多个HAP家族基因参与水稻开花调控。为了明晰有多少HAP家族成员参与调控开花，我们利用超表达和CRISPR-Cas9技术得到HAP家族所有成员的超表达和功能敲除突变体，其中HAP3亚家族成员OsHAP15敲除突变体长日条件下提前7天开花，短日条件下延迟10天开花，OsHAP15互补转化使敲除突变体表型回复，因此OsHAP15是一个开花基因。我们在此基础上，开展OsHAP15调控开花机制研究。通过检测OsHAP15时空表达特征和亚细胞定位明确它的自身特点。利用ChIP-Seq和RNA-Seq分析寻找其下游靶基因；利用酵母单杂交和EMSA分析鉴定与OsHAP15直接结合靶基因。通过酵母双杂交文库筛选、酵母双杂交实验、BiFC和Pull-Down技术寻找其互作蛋白；利用酵母三杂交系统验证可能存在的HAP家族三聚体成员，建立OsHAP15介导的开花调控网络，丰富水稻开花调控机制。

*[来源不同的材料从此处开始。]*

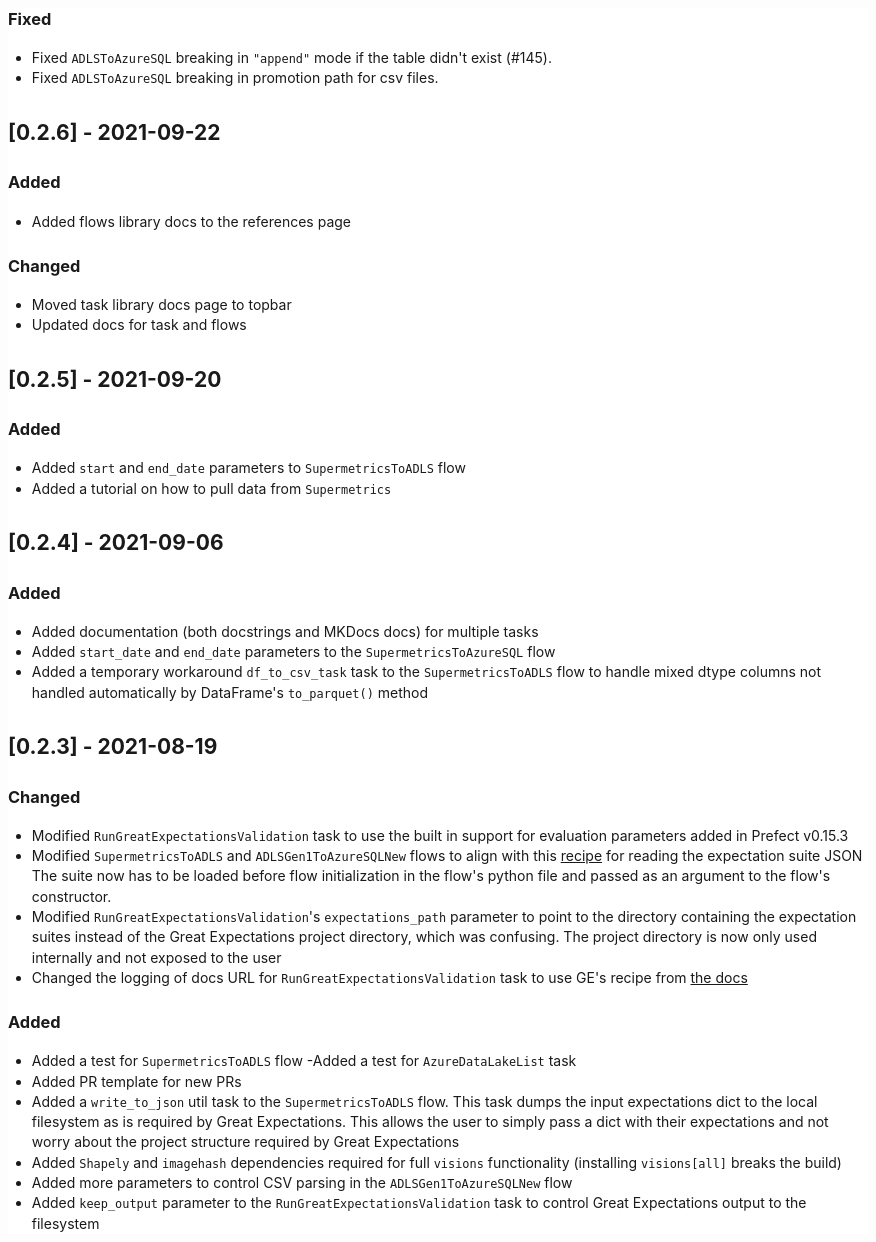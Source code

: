 ### Fixed
- Fixed `ADLSToAzureSQL` breaking in `"append"` mode if the table didn't exist (#145).
- Fixed `ADLSToAzureSQL` breaking in promotion path for csv files. 


## [0.2.6] - 2021-09-22
### Added
- Added flows library docs to the references page

### Changed
- Moved task library docs page to topbar
- Updated docs for task and flows


## [0.2.5] - 2021-09-20
### Added
- Added `start` and `end_date` parameters to `SupermetricsToADLS` flow
- Added a tutorial on how to pull data from `Supermetrics`


## [0.2.4] - 2021-09-06
### Added
- Added documentation (both docstrings and MKDocs docs) for multiple tasks
- Added `start_date` and `end_date` parameters to the `SupermetricsToAzureSQL` flow
- Added a temporary workaround `df_to_csv_task` task to the `SupermetricsToADLS` flow to handle mixed dtype columns not handled automatically by DataFrame's `to_parquet()` method


## [0.2.3] - 2021-08-19
### Changed
- Modified `RunGreatExpectationsValidation` task to use the built in support for evaluation parameters added in Prefect v0.15.3
- Modified `SupermetricsToADLS` and `ADLSGen1ToAzureSQLNew` flows to align with this [recipe](https://docs.prefect.io/orchestration/flow_config/storage.html#loading-additional-files-with-git-storage) for reading the expectation suite JSON
The suite now has to be loaded before flow initialization in the flow's python file and passed as an argument to the flow's constructor.
- Modified `RunGreatExpectationsValidation`'s `expectations_path` parameter to point to the directory containing the expectation suites instead of the
Great Expectations project directory, which was confusing. The project directory is now only used internally and not exposed to the user
- Changed the logging of docs URL for `RunGreatExpectationsValidation` task to use GE's recipe from [the docs](https://docs.greatexpectations.io/docs/guides/validation/advanced/how_to_implement_custom_notifications/)

### Added
- Added a test for `SupermetricsToADLS` flow
 -Added a test for `AzureDataLakeList` task
- Added PR template for new PRs
- Added a `write_to_json` util task to the `SupermetricsToADLS` flow. This task dumps the input expectations dict to the local filesystem as is required by Great Expectations.
This allows the user to simply pass a dict with their expectations and not worry about the project structure required by Great Expectations
- Added `Shapely` and `imagehash` dependencies required for full `visions` functionality (installing `visions[all]` breaks the build)
- Added more parameters to control CSV parsing in the `ADLSGen1ToAzureSQLNew` flow
- Added `keep_output` parameter to the `RunGreatExpectationsValidation` task to control Great Expectations output to the filesystem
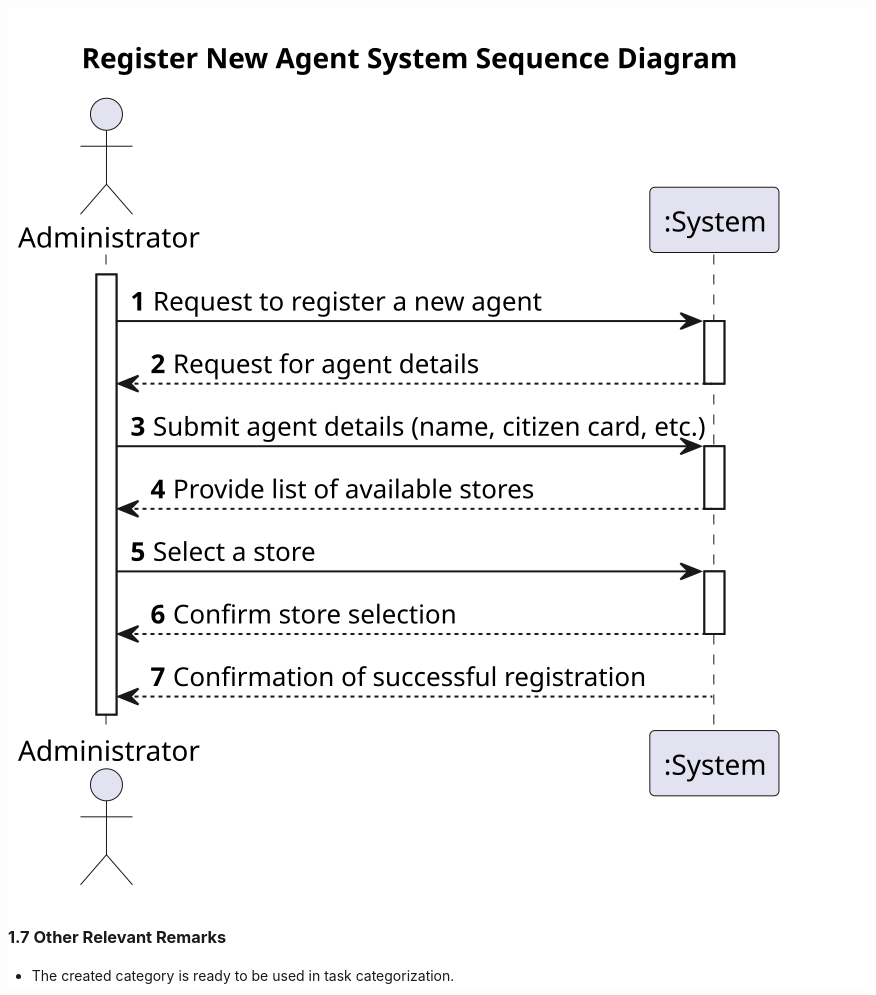 ![US11-SSD](US11-SSD.svg)

### 1.7 Other Relevant Remarks

- The created category is ready to be used in task categorization.

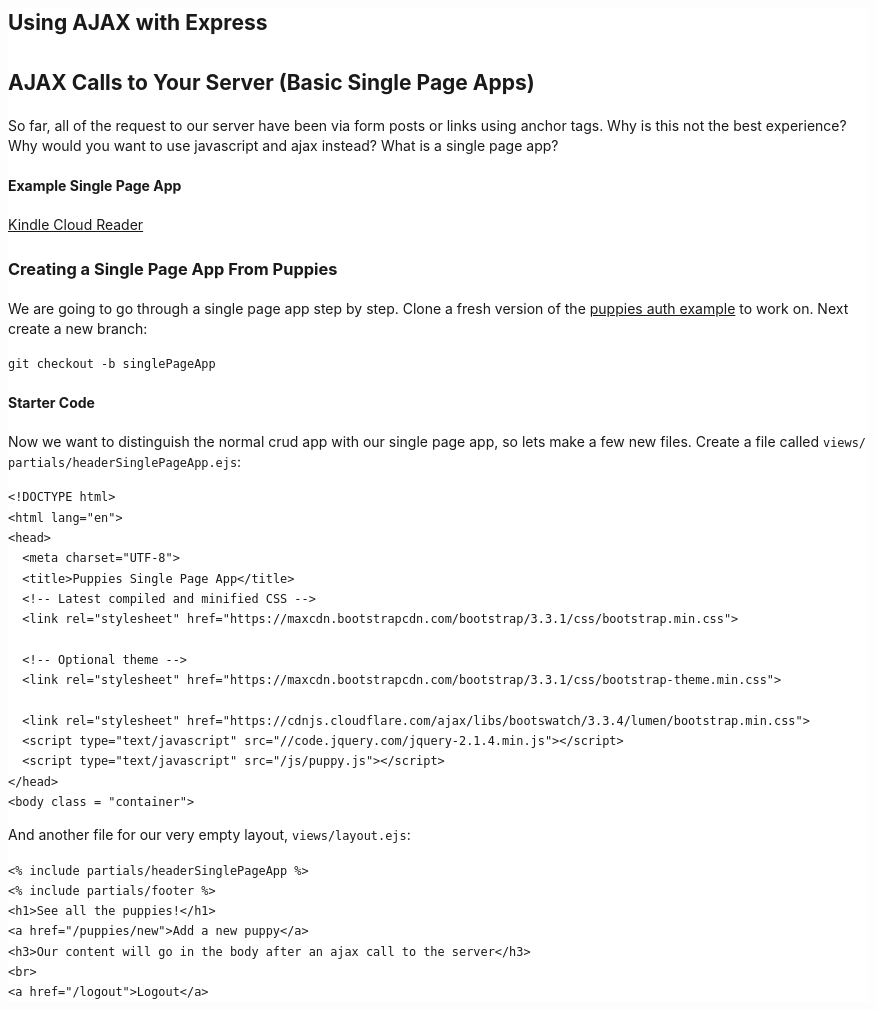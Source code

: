 ## Using AJAX with Express

## AJAX Calls to Your Server (Basic Single Page Apps)

So far, all of the request to our server have been via form posts or links using anchor tags.  Why is this not the best experience?  Why would you want to use javascript and ajax instead?  What is a single page app?

#### Example Single Page App

[Kindle Cloud Reader](https://read.amazon.com/)

### Creating a Single Page App From Puppies

We are going to go through a single page app step by step.  Clone a fresh version of the [puppies auth example](https://github.com/gSchool/mongoose_auth_example) to work on.  Next create a new branch:

```
git checkout -b singlePageApp
```

#### Starter Code


Now we want to distinguish the normal crud app with our single page app, so lets make a few new files.  Create a file called ```views/partials/headerSinglePageApp.ejs```:

```
<!DOCTYPE html>
<html lang="en">
<head>
  <meta charset="UTF-8">
  <title>Puppies Single Page App</title>
  <!-- Latest compiled and minified CSS -->
  <link rel="stylesheet" href="https://maxcdn.bootstrapcdn.com/bootstrap/3.3.1/css/bootstrap.min.css">

  <!-- Optional theme -->
  <link rel="stylesheet" href="https://maxcdn.bootstrapcdn.com/bootstrap/3.3.1/css/bootstrap-theme.min.css">

  <link rel="stylesheet" href="https://cdnjs.cloudflare.com/ajax/libs/bootswatch/3.3.4/lumen/bootstrap.min.css">
  <script type="text/javascript" src="//code.jquery.com/jquery-2.1.4.min.js"></script>
  <script type="text/javascript" src="/js/puppy.js"></script>
</head>
<body class = "container">
```

And another file for our very empty layout, ```views/layout.ejs```:


    <% include partials/headerSinglePageApp %>
    <% include partials/footer %>
    <h1>See all the puppies!</h1>
    <a href="/puppies/new">Add a new puppy</a>
    <h3>Our content will go in the body after an ajax call to the server</h3>
    <br>
    <a href="/logout">Logout</a>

抽穗期是关系到作物产量的重要的农艺性状之一。多个HAP家族基因参与水稻开花调控途径。前期通过超表达和CRISPR-Cas9技术得到HAP家族所有成员的超表达和功能敲除突变体，其中HAP5亚家族成员OsHAP15敲除突变体长日条件下延迟5天开花，短日条件下延迟3天开花，OsHAP15互补转化使敲除突变体表型回复，因此OsHAP15是一个开花基因。本项目希望通过OsHAP15功能解析，丰富水稻调控开花的网络。OsHAP15是定位在细胞核内但无转录活性的转录因子，它主要在叶片中表达。结合RNA-seq和RT-PCR发现OsHAP15-GFP超表达植株中，Ehd1、Hd3a、RFT1等开花促进因子的表达量被抑制，但是Hd1、Ghd7、Ghd8等基因并未出现显著差异。说明OsHAP15同Ghd8一样，是通过Ehd1途径进行水稻抽穗期的调控。研究发现，OsHAP15蛋白体内体外都与开花相关蛋白Ghd8, Ghd7, Hd1互作，而Ghd8蛋白体内体外都与Ghd7或者 Hd1互作。然而OsHAP15，Ghd8无转录活性，且OsHAP15与Hd1的互作抑制Hd1的激活活性; Hd1可以结合到HAP15下游调控基因SUI的启动子上。因此推测，OsHAP15可能通过与Ghd8及Hd1互作形成复合物，同时Hd1行使转录功能，调控水稻开花基因。